Que voile l'anticomplotisme ?

 

     L’anticomplotisme prétend décrypter l’égarement complotiste, mais il relève lui aussi d’un examen critique. Que voile l’anticomplotisme ?

        En se focalisant sur quelques sites, quelques vidéos et quelques personnages disruptifs, en réduisant le phénomène qu’il prétend dénoncer à une défaillance psychologique, une « déchéance de rationalité » (Gérald Brunner), l’anticomplotisme des experts permet d’occulter une question fondamentale autrement plus dérangeante : Qu’est-ce qui rend possible le complotisme ? Pourquoi l’autorité des paroles institutionnelles s’est-elle effondrée ?

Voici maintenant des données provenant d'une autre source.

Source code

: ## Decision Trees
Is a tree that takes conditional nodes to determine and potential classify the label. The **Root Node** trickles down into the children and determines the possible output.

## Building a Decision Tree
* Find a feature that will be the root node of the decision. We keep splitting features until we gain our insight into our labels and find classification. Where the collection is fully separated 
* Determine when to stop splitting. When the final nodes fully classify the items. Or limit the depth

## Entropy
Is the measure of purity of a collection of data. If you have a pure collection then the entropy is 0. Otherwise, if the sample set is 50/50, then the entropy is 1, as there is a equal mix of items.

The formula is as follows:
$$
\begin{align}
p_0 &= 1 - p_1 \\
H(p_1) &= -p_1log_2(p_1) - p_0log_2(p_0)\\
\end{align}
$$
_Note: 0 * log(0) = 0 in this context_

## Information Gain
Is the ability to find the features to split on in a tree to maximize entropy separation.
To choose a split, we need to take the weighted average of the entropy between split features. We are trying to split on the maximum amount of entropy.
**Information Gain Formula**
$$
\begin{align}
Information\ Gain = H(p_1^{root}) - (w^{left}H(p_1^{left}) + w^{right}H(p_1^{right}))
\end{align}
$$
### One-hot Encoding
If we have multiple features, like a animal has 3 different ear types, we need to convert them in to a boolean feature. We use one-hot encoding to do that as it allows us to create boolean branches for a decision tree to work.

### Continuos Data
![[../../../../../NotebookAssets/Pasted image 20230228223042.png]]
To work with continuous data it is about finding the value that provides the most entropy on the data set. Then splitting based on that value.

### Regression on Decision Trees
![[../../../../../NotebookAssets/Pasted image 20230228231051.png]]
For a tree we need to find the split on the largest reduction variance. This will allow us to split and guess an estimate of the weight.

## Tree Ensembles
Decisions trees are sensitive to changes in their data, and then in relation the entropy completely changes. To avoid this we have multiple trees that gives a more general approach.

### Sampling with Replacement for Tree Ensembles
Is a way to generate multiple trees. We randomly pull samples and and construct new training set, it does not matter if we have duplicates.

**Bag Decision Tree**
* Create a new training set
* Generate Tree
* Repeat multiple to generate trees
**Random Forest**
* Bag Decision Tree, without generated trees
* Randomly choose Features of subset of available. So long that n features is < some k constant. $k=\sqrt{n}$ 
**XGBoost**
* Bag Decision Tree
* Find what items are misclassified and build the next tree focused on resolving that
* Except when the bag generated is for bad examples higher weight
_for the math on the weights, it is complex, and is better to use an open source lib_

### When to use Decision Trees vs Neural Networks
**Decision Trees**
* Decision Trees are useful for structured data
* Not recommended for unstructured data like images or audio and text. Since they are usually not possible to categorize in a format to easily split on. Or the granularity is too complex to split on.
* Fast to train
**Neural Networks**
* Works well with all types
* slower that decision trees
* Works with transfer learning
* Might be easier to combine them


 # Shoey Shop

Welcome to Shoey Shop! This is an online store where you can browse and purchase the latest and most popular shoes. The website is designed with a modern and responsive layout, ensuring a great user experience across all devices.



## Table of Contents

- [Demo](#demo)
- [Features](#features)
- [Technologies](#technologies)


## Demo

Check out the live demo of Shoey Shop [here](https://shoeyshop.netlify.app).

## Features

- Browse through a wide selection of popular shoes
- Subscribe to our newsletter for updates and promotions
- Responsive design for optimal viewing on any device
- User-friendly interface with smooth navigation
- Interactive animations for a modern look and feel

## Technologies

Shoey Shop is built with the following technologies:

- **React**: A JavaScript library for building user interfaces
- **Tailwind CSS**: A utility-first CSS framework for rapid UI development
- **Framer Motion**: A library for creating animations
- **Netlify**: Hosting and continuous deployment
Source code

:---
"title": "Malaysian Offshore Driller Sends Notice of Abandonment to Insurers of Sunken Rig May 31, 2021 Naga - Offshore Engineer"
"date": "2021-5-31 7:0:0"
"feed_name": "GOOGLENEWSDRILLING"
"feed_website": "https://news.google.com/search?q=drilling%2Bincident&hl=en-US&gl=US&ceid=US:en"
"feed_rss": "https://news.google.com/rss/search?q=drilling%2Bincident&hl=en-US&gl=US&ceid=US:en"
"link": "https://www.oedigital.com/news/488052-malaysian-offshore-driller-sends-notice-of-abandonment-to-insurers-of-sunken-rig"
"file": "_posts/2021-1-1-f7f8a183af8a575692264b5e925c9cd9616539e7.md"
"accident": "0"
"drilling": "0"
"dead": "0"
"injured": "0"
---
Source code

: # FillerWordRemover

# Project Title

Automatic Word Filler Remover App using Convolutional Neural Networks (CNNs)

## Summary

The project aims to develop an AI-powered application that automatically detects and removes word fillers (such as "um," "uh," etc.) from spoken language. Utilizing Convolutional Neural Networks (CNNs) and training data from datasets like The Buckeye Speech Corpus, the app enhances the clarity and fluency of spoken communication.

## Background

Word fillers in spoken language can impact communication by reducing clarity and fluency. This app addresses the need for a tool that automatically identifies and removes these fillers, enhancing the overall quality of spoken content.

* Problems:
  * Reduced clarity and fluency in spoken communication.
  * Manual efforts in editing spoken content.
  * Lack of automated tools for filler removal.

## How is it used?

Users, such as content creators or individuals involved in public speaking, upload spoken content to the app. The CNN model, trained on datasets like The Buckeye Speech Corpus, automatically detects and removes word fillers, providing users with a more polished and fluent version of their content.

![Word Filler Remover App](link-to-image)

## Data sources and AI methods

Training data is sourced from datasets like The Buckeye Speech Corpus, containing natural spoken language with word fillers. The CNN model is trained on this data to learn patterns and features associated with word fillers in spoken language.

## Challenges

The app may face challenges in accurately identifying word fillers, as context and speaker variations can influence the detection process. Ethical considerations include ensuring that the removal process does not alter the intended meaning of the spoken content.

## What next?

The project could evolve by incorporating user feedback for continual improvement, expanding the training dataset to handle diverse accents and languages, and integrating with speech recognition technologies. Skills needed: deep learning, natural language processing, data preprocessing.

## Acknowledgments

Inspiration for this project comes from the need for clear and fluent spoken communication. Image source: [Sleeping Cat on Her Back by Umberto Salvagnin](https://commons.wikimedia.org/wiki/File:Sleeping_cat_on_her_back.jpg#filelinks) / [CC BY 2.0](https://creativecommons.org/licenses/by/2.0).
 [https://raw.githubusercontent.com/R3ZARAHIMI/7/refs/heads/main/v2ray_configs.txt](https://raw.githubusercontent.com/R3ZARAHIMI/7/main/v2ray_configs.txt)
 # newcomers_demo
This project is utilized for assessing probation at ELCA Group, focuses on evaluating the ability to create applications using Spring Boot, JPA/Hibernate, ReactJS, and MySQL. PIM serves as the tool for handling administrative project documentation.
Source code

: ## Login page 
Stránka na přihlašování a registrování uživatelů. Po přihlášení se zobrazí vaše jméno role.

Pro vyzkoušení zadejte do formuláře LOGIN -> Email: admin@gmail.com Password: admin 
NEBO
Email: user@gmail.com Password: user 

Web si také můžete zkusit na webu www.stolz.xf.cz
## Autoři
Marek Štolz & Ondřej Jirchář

       La démocratie est indissociable de deux institutions : les grands médias d’information et le discours scientifique. En effet la délibération démocratique exige une base, accessible à tous, de faits établis, à partir desquels des interprétations divergentes, portées par des valeurs différentes, pourront s’affronter, se comprendre, trouver des compromis. Or nous avons assisté depuis quelques décennies à la vassalisation de ces biens communs par les puissances d’argent. A quoi sert ce rapt ? Pour diffuser la bonne parole de la modernisation, de l’adaptation, de la compétitivité, du poids insupportable des impôts et des charges sociales, il faut contrôler les grands médias généralistes. Il faut également instrumentaliser la science au profit de la recherche économiquement rentable à court terme. De la même façon, les institutions de soins, d’éducation et d’étude doivent se mouler dans l’ouverture aux techniques managériales et aux nouvelles technologies. A qui profite ce rapt ? Objectivement, à la classe des gagnants de la mondialisation, dont les enfants sont ultra majoritaires dans les grandes écoles, et qui sont surreprésentés dans les institutions de pouvoir. Pas de complot, uniquement un effet de l’éternelle lutte des classes que l’on croyait passée et dépassée.

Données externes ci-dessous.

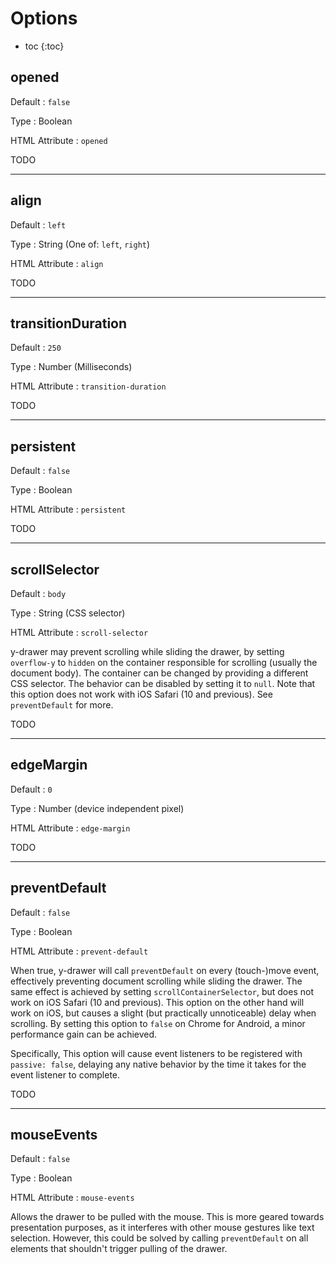 # Options

* toc
{:toc}

## opened

Default
: `false`

Type
: Boolean

HTML Attribute
: `opened`

TODO

***

## align

Default
: `left`

Type
: String (One of: `left`, `right`)

HTML Attribute
: `align`

TODO

***

## transitionDuration

Default
: `250`

Type
: Number (Milliseconds)

HTML Attribute
: `transition-duration`

TODO

***

## persistent

Default
: `false`

Type
: Boolean

HTML Attribute
: `persistent`

TODO

***

## scrollSelector

Default
: `body`

Type
: String (CSS selector)

HTML Attribute
: `scroll-selector`

y-drawer may prevent scrolling while sliding the drawer,
by setting `overflow-y` to `hidden` on the container responsible for scrolling
(usually the document body).
The container can be changed by providing a different CSS selector.
The behavior can be disabled by setting it to `null`.
Note that this option does not work with iOS Safari (10 and previous).
See `preventDefault` for more.

TODO

***

## edgeMargin

Default
: `0`

Type
: Number (device independent pixel)

HTML Attribute
: `edge-margin`

TODO

***

## preventDefault
Default
: `false`  

Type
: Boolean

HTML Attribute
: `prevent-default`

When true, y-drawer will call `preventDefault` on every (touch-)move event,
effectively preventing document scrolling while sliding the drawer.
The same effect is achieved by setting `scrollContainerSelector`,
but does not work on iOS Safari (10 and previous).
This option on the other hand will work on iOS,
but causes a slight (but practically unnoticeable) delay when scrolling.
By setting this option to `false` on Chrome for Android,
a minor performance gain can be achieved.

Specifically, This option will cause event listeners to be registered with `passive: false`,
delaying any native behavior by the time it takes for the event listener to complete.

TODO

***

## mouseEvents

Default
: `false`  

Type
: Boolean

HTML Attribute
: `mouse-events`

Allows the drawer to be pulled with the mouse. This is more geared towards presentation purposes,
as it interferes with other mouse gestures like text selection. However, this could be solved by calling
`preventDefault` on all elements that shouldn't trigger pulling of the drawer.
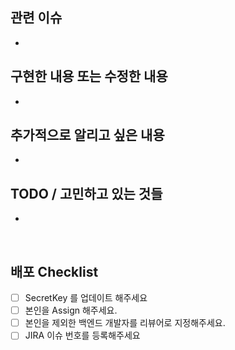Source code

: ## 관련 이슈
- 

## 구현한 내용 또는 수정한 내용
- 

## 추가적으로 알리고 싶은 내용
- 

## TODO / 고민하고 있는 것들  
- 

<br/>

## 배포 Checklist
 <!-- 확인이 된 부분에 모두 [x]로 변경하여 확인했다는 사실을 알려주세요. -->
- [ ] SecretKey 를 업데이트 해주세요
- [ ] 본인을 Assign 해주세요.
- [ ] 본인을 제외한 백엔드 개발자를 리뷰어로 지정해주세요.
- [ ] JIRA 이슈 번호를 등록해주세요

<br/>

        Cette mise sous tutelle des institutions d’établissement de faits - les grands médias généralistes et le discours scientifique – par les puissances d’argent est devenu tellement évidente qu’elle a sapé la confiance qui fondait son autorité. Sur ce champ de ruines, chacun en est réduit à chercher, dans un marché de l’information dérégulé, les « faits » qui confortent ses préjugés. Ainsi le discours complotiste se développe dans des bulles de croyances boostées par les réseaux sociaux, immunisées contre le doute et la contradiction. Mais, loin d’être la cause de l’effondrement des institutions d’établissement des faits, il n’en est qu’un effet accélérateur. Quant au discours anti-conspirationniste, savant, expert, érigeant en cause principale de la défiance généralisée le complotisme vulgaire, crédule, populaire, il joue au fond le même rôle d’occultation de la question politique centrale : l’emprise des structures de pouvoir sur nos institutions, au service de la classe des gagnants de la mondialisation, la classe favorisée qui s’enrichit toujours plus, écrit et parle dans les médias, fait l’opinion, et fait sécession en se sentant de moins en moins liée par un destin commun au reste de la collectivité. C’est cette question qui devrait être au centre de la prochaine campagne électorale.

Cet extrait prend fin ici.